Mais déjà s’agite dans les bas-fonds de nos sociétés modernes et christianisées une force nouvelle, semblable à celles de la nature, aveugle et résolue comme Samson, qui ne connaît plus ni droits, ni lois, ni rois, ni magistrats, ni ordre social, ni nation, ni propriété, ni famille, ni « κατέχον ». Cette crise que notre siècle porte dans ses flancs, de plus en plus impuissants à la contenir, sera l’événement prochain peut-être d’un septième monstre, éphémère celui-ci : ὀλίγον δεῖ μεῖναι (Apocalypse 17.11), qui déjà nous montre sa face hideuse et prédite, qui déjà se nomme, et dont les cent ans qui viennent de s’écouler ont donné par deux fois aux sociétés épouvantées la vision sanglante. Toutefois l’anarchie, car c’est elle, ne saurait durer, disons-nous, et cette fois-ci encore, elle ne figurera que comme le marche-pied du despotismec.
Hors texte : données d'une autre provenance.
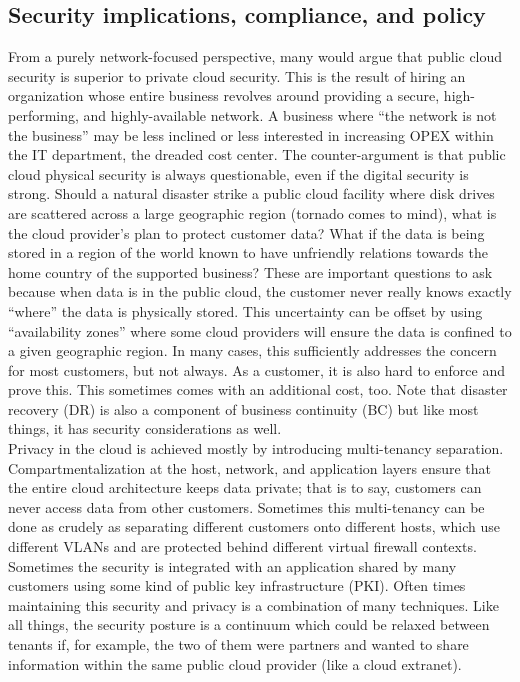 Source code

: \subsection{Security implications, compliance, and policy}
From a purely network-focused perspective, many would argue that public cloud
security is superior to private cloud security. This is the result of hiring
an organization whose entire business revolves around providing a secure,
high-performing, and highly-available network. A business where ``the network
is not the business'' may be less inclined or less interested in increasing
OPEX within the IT department, the dreaded cost center. The counter-argument
is that public cloud physical security is always questionable, even if the
digital security is strong. Should a natural disaster strike a public cloud
facility where disk drives are scattered across a large geographic region
(tornado comes to mind), what is the cloud provider’s plan to protect customer
data? What if the data is being stored in a region of the world known to have
unfriendly relations towards the home country of the supported business? These
are important questions to ask because when data is in the public cloud, the
customer never really knows exactly ``where'' the data is physically stored.
This uncertainty can be offset by using ``availability zones'' where some cloud
providers will ensure the data is confined to a given geographic region. In
many cases, this sufficiently addresses the concern for most customers, but
not always. As a customer, it is also hard to enforce and prove this. This
sometimes comes with an additional cost, too. Note that disaster recovery (DR)
is also a component of business continuity (BC) but like most things, it has
security considerations as well. \\

Privacy in the cloud is achieved mostly by introducing multi-tenancy
separation. Compartmentalization at the host, network, and application layers
ensure that the entire cloud architecture keeps data private; that is to say,
customers can never access data from other customers. Sometimes this
multi-tenancy can be done as crudely as separating different customers onto
different hosts, which use different VLANs and are protected behind different
virtual firewall contexts. Sometimes the security is integrated with an
application shared by many customers using some kind of public key
infrastructure (PKI). Often times maintaining this security and privacy is a
combination of many techniques. Like all things, the security posture is a
continuum which could be relaxed between tenants if, for example, the two of
them were partners and wanted to share information within the same public
cloud provider (like a cloud extranet). \\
c – Il nous paraît que l’interposition de cette « septième puissance » entre la sixième qui est manifestement Rome et la huitième qui sera l’Antéchrist, contredit l’opinion de M. Bruston art. préc.) qui fait succéder immédiatement l’Antéchrist à la puissance romaine.
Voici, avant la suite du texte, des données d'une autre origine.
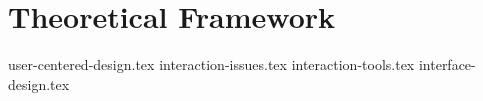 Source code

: \chapter{Theoretical Framework}
{user-centered-design.tex}
{interaction-issues.tex}
{interaction-tools.tex}
{interface-design.tex}
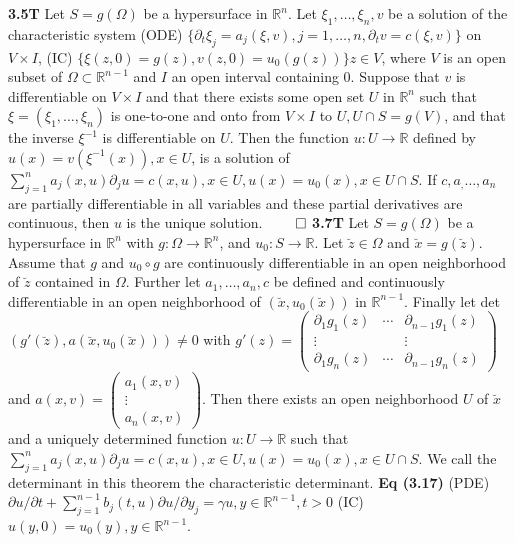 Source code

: \documentclass[6pt]{article}
\newcommand{\R}{\mathbb{R}}
\newcommand{\ra}{\rightarrow}
\begin{document}
\begin{multicols}{2}
{\bf 3.5T} Let $S=g(\Omega)$ be a hypersurface in $\R^n$. Let $\xi_1, \dots, \xi_n, v$ be a solution of the characteristic system (ODE) $\{\partial_t \xi_j=a_j(\xi,v), j=1,\dots, n, \partial_t v=c(\xi, v)\}$ on $V \times I$, (IC) $\{\xi(z,0)=g(z), v(z,0)=u_0(g(z))\} z \in V$, where $V$ is an open subset of $\Omega \subset \R^{n-1}$ and $I$ an open interval containing 0. Suppose that $v$ is differentiable on $V \times I$ and that there exists some open set $U$ in $\R^n$ such that $\xi=(\xi_1, \dots, \xi_n)$ is one-to-one and onto from $V\times I$ to $U, U \cap S = g(V)$, and that the inverse $\xi^{-1}$ is differentiable on $U$. Then the function $u: U\ra \R$ defined by $u(x)=v(\xi^{-1}(x)), x\in U$, is a solution of $\sum_{j=1}^na_j(x,u)\partial_ju=c(x,u), x \in U, u(x)=u_0(x), x\in U \cap S$. If $c, a_, \dots , a_n$ are partially differentiable in all variables and these partial derivatives are continuous, then $u$ is the unique solution. $\qed $
{\bf 3.7T} Let $S=g(\Omega)$ be a hypersurface in $\R^n$ with $g: \Omega \ra \R^n$, and $u_0: S\ra \R$. Let $\breve{z} \in \Omega$ and $\breve{x}=g(\breve{z})$. Assume that $g$ and $u_0 \circ g$ are continuously differentiable in an open neighborhood of $\breve{z}$ contained in $\Omega$. Further let $a_1, \dots, a_n, c$ be defined and continuously differentiable in an open neighborhood of $(\breve{x}, u_0(\breve{x}))$ in $\R^{n-1}$. Finally let det$(g'(\breve{z}), a(\breve{x}, u_0(\breve{x}))) \neq 0$ with $g'(z)=\begin{pmatrix}
  \partial_1g_1(z) &  \cdots &  \partial_{n-1}g_1(z) \\
  \vdots& &\vdots\\
  \partial_1g_n(z) &  \cdots &  \partial_{n-1}g_n(z) 
 \end{pmatrix}$ and $a(x,v)=
 \begin{pmatrix}
  a_1(x,v)  \\
  \vdots\\
   a_n(x,v) 
 \end{pmatrix}$. Then there exists an open neighborhood $U$ of $\breve{x}$ and a uniquely determined function $u: U\ra \R$ such that $\sum_{j=1}^n a_j(x,u)\partial_ju=c(x,u), x \in U, u(x)=u_0(x), x\in U \cap S$. We call the determinant in this theorem the characteristic determinant.
 {\bf Eq (3.17)} (PDE) $\partial u / \partial t + \sum_{j=1}^{n-1} b_j(t,u)\partial u / \partial y_j = \gamma u, y \in \R^{n-1}, t>0$ (IC) $u(y,0)=u_0(y), y \in \R^{n-1}$. 

\end{multicols}
\end{document}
C’est alors que s’élèvera un nouveau César ou un nouveau Bonaparte, génie universel et fascinateur, qui ajoutera à l’éclat du pouvoir l’orgueil de la négation (2 Thessaloniciens 2.4) ; qui dira comme son précurseur corse, et plus audacieusement encore : Je suis celui qui suisd ! et offrira à l’humanité, en échange des libertés balayées et de l’idéal éteint, du pain et des spectacles (Apocalypse 11.10 ; 17.8). Alors aussi on verra une dernière fois la prostituée assise sur la bête (Apocalypse 17.4) ; l’Eglise sans Christ unie à l’Etat sans Dieu, s’apprêtant à arroser la scène où se jouera le progrès humanitaire, du sang des confesseurs de Jésus-Christ (v. 6 et 14) ; mais condamnée déjà à être foulée aux pieds elle-même avec dégoût et colère par le propre complice de sa haine et de ses œuvres (Apocalypse 18).
d – Sans avoir prononcé la parole lui-même. Napoléon, comme jadis Hérode, accepta un jour, de la part du Sénat, cet hommage blasphématoire.
Mais cette entreprise de domination universelle restera inachevée ; ce règne de la révolte sera brisé après trois ans et demi, c’est-à-dire au milieu de son cours (Apocalypse 12.6) ; et le chiffre qui lui est donné, 666 (Apocalypse 13.18), et qui est le plus rapproché du chiffre 777 sans l’atteindre, exprime et annonce cette déroute inattendue.